** What is needed **
In the entries below, find each line bearing the string "Minting" and copy it.

[Data section Boundary: Start]

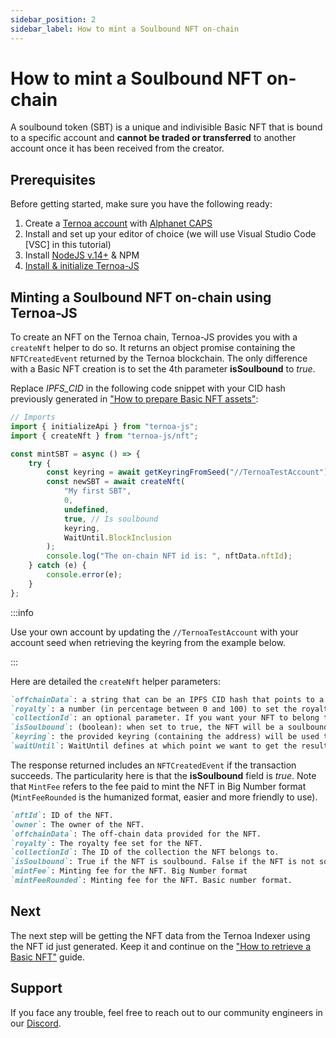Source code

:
 ```yaml
---
sidebar_position: 2
sidebar_label: How to mint a Soulbound NFT on-chain
---
```


# How to mint a Soulbound NFT on-chain

A soulbound token (SBT) is a unique and indivisible Basic NFT that is bound to a specific account and **cannot be traded or transferred** to another account once it has been received from the creator.

## Prerequisites

Before getting started, make sure you have the following ready:

1. Create a [Ternoa account](/for-developers/get-started/create-account) with [Alphanet CAPS](/for-developers/get-started/create-account#step-2-get-some-free-test-caps-tokens)
2. Install and set up your editor of choice (we will use Visual Studio Code [VSC] in this tutorial)
3. Install [NodeJS v.14+](https://nodejs.org/en/download/) & NPM
4. [Install & initialize Ternoa-JS](/for-developers/get-started/install-ternoa-js)

## Minting a Soulbound NFT on-chain using Ternoa-JS

To create an NFT on the Ternoa chain, Ternoa-JS provides you with a `createNft` helper to do so. It returns an object promise containing the `NFTCreatedEvent` returned by the Ternoa blockchain. The only difference with a Basic NFT creation is to set the 4th parameter **isSoulbound** to _true_.

Replace _IPFS_CID_ in the following code snippet with your CID hash previously generated in ["How to prepare Basic NFT assets"](/for-developers/guides/NFT/basic-NFT/prepare-assets):

```js showLineNumbers
// Imports
import { initializeApi } from "ternoa-js";
import { createNft } from "ternoa-js/nft";

const mintSBT = async () => {
	try {
		const keyring = await getKeyringFromSeed("//TernoaTestAccount");
		const newSBT = await createNft(
			"My first SBT",
			0,
			undefined,
			true, // Is soulbound
			keyring,
			WaitUntil.BlockInclusion
		);
		console.log("The on-chain NFT id is: ", nftData.nftId);
	} catch (e) {
		console.error(e);
	}
};
```

:::info

Use your own account by updating the `//TernoaTestAccount` with your account seed when retrieving the keyring from the example below.

:::

Here are detailed the `createNft` helper parameters:

```markdown
`offchainData`: a string that can be an IPFS CID hash that points to a JSON file, a plain text, a small JSON string, or a link to either a static or a dynamic file.
`royalty`: a number (in percentage between 0 and 100) to set the royalties taken by the owner for each NFT sale.
`collectionId`: an optional parameter. If you want your NFT to belong to a collection, add the collection id here otherwise keep it undefined.
`isSoulbound`: (boolean): when set to true, the NFT will be a soulbound NFT. The default is false.
`keyring`: the provided keyring (containing the address) will be used to sign the transaction and pay the execution fee.
`waitUntil`: WaitUntil defines at which point we want to get the results of the transaction execution: BlockInclusion or BlockFinalization.
```

The response returned includes an `NFTCreatedEvent` if the transaction succeeds. The particularity here is that the **isSoulbound** field is _true_. Note that `MintFee` refers to the fee paid to mint the NFT in Big Number format (`MintFeeRounded` is the humanized format, easier and more friendly to use).

```markdown
`nftId`: ID of the NFT.
`owner`: The owner of the NFT.
`offchainData`: The off-chain data provided for the NFT.
`royalty`: The royalty fee set for the NFT.
`collectionId`: The ID of the collection the NFT belongs to.
`isSoulbound`: True if the NFT is soulbound. False if the NFT is not soulbound.
`mintFee`: Minting fee for the NFT. Big Number format
`mintFeeRounded`: Minting fee for the NFT. Basic number format.
```

## Next

The next step will be getting the NFT data from the Ternoa Indexer using the NFT id just generated. Keep it and continue on the ["How to retrieve a Basic NFT"](/for-developers/guides/NFT/soulbound-NFT/get-soulbound-NFT) guide.

## Support

If you face any trouble, feel free to reach out to our community engineers in our [Discord](https://discord.gg/fUmBkPpnRu).
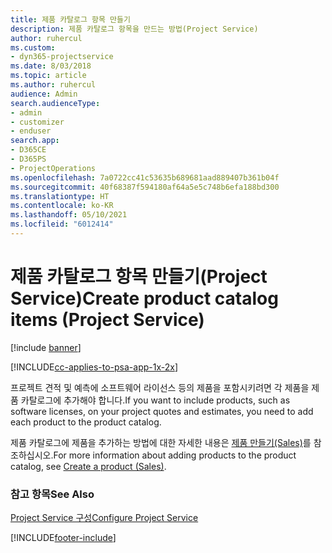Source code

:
 ```yaml
---
title: 제품 카탈로그 항목 만들기
description: 제품 카탈로그 항목을 만드는 방법(Project Service)
author: ruhercul
ms.custom:
- dyn365-projectservice
ms.date: 8/03/2018
ms.topic: article
ms.author: ruhercul
audience: Admin
search.audienceType:
- admin
- customizer
- enduser
search.app:
- D365CE
- D365PS
- ProjectOperations
ms.openlocfilehash: 7a0722cc41c53635b689681aad889407b361b04f
ms.sourcegitcommit: 40f68387f594180af64a5e5c748b6efa188bd300
ms.translationtype: HT
ms.contentlocale: ko-KR
ms.lasthandoff: 05/10/2021
ms.locfileid: "6012414"
---
```

# <a name="create-product-catalog-items-project-service"></a><span data-ttu-id="fda71-103">제품 카탈로그 항목 만들기(Project Service)</span><span class="sxs-lookup"><span data-stu-id="fda71-103">Create product catalog items (Project Service)</span></span>

[!include [banner](../includes/psa-now-project-operations.md)]

[!INCLUDE[cc-applies-to-psa-app-1x-2x](../includes/cc-applies-to-psa-app-1x-2x.md)]

<span data-ttu-id="fda71-104">프로젝트 견적 및 예측에 소프트웨어 라이선스 등의 제품을 포함시키려면 각 제품을 제품 카탈로그에 추가해야 합니다.</span><span class="sxs-lookup"><span data-stu-id="fda71-104">If you want to include products, such as software licenses, on your project quotes and estimates, you need to add each product to the product catalog.</span></span>  
  
 <span data-ttu-id="fda71-105">제품 카탈로그에 제품을 추가하는 방법에 대한 자세한 내용은 [제품 만들기(Sales)](/dynamics365/sales-enterprise/create-product-sales)를 참조하십시오.</span><span class="sxs-lookup"><span data-stu-id="fda71-105">For more information about adding products to the product catalog, see [Create a product (Sales)](/dynamics365/sales-enterprise/create-product-sales).</span></span>  
  
### <a name="see-also"></a><span data-ttu-id="fda71-106">참고 항목</span><span class="sxs-lookup"><span data-stu-id="fda71-106">See Also</span></span>  
 [<span data-ttu-id="fda71-107">Project Service 구성</span><span class="sxs-lookup"><span data-stu-id="fda71-107">Configure Project Service</span></span>](../psa/configure.md)


[!INCLUDE[footer-include](../includes/footer-banner.md)]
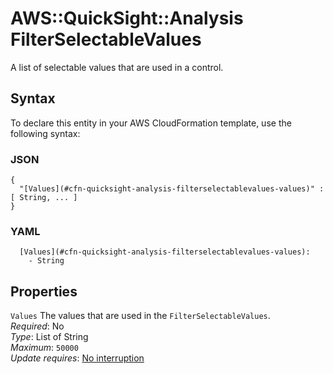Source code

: # AWS::QuickSight::Analysis FilterSelectableValues<a name="aws-properties-quicksight-analysis-filterselectablevalues"></a>

A list of selectable values that are used in a control\.

## Syntax<a name="aws-properties-quicksight-analysis-filterselectablevalues-syntax"></a>

To declare this entity in your AWS CloudFormation template, use the following syntax:

### JSON<a name="aws-properties-quicksight-analysis-filterselectablevalues-syntax.json"></a>

```
{
  "[Values](#cfn-quicksight-analysis-filterselectablevalues-values)" : [ String, ... ]
}
```

### YAML<a name="aws-properties-quicksight-analysis-filterselectablevalues-syntax.yaml"></a>

```
  [Values](#cfn-quicksight-analysis-filterselectablevalues-values):
    - String
```

## Properties<a name="aws-properties-quicksight-analysis-filterselectablevalues-properties"></a>

`Values` <a name="cfn-quicksight-analysis-filterselectablevalues-values"></a>
The values that are used in the `FilterSelectableValues`\.  
_Required_: No  
_Type_: List of String  
_Maximum_: `50000`  
_Update requires_: [No interruption](https://docs.aws.amazon.com/AWSCloudFormation/latest/UserGuide/using-cfn-updating-stacks-update-behaviors.html#update-no-interrupt)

[Data section Boundary: End]

** Written response **
## Minting a Soulbound NFT on-chain using Ternoa-JS
`mintFee`: Minting fee for the NFT. Big Number format
`mintFeeRounded`: Minting fee for the NFT. Basic number format.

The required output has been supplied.